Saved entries
______________________________

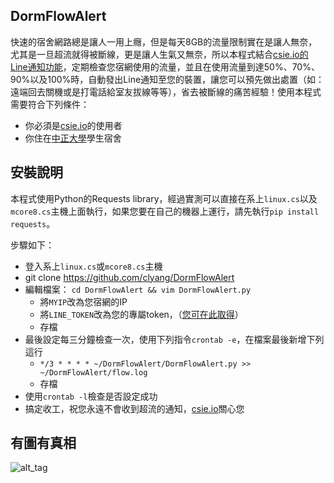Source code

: DormFlowAlert
----
快速的宿舍網路總是讓人一用上癮，但是每天8GB的流量限制實在是讓人無奈，尤其是一旦超流就得被斷線，更是讓人生氣又無奈，所以本程式結合[csie.io的Line通知功能](https://csie.io/linefaq)，定期檢查您宿網使用的流量，並且在使用流量到達50%、70%、90%以及100%時，自動發出Line通知至您的裝置，讓您可以預先做出處置（如：遠端回去關機或是打電話給室友拔線等等），省去被斷線的痛苦經驗！使用本程式需要符合下列條件：

- 你必須是[csie.io](https://csie.io)的使用者
- 你住在[中正大學](http://www.ccu.edu.tw/)學生宿舍

安裝說明
----------
本程式使用Python的Requests library，經過實測可以直接在系上`linux.cs`以及`mcore8.cs`主機上面執行，如果您要在自己的機器上運行，請先執行`pip install requests`。

步驟如下：

- 登入系上`linux.cs`或`mcore8.cs`主機
- git clone https://github.com/clyang/DormFlowAlert
- 編輯檔案： `cd DormFlowAlert && vim DormFlowAlert.py`
  - 將`MYIP`改為您宿網的IP
  - 將`LINE_TOKEN`改為您的專屬token，（[您可在此取得](https://csie.io/linefaq)）
  - 存檔
- 最後設定每三分鐘檢查一次，使用下列指令`crontab -e`，在檔案最後新增下列這行
  - `*/3 * * * * ~/DormFlowAlert/DormFlowAlert.py >> ~/DormFlowAlert/flow.log`
  - 存檔
- 使用`crontab -l`檢查是否設定成功
- 搞定收工，祝您永遠不會收到超流的通知，[csie.io](https://csie.io)關心您

有圖有真相
----------
![alt_tag](https://i.imgur.com/VMfr6JW.png)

______________________________

#### [Work request]
Pick each line holding "DormFlowAlert" out of the entries above and return it.

#### [Reply]
: DormFlowAlert
- git clone https://github.com/clyang/DormFlowAlert
- 編輯檔案： `cd DormFlowAlert && vim DormFlowAlert.py`
  - `*/3 * * * * ~/DormFlowAlert/DormFlowAlert.py >> ~/DormFlowAlert/flow.log`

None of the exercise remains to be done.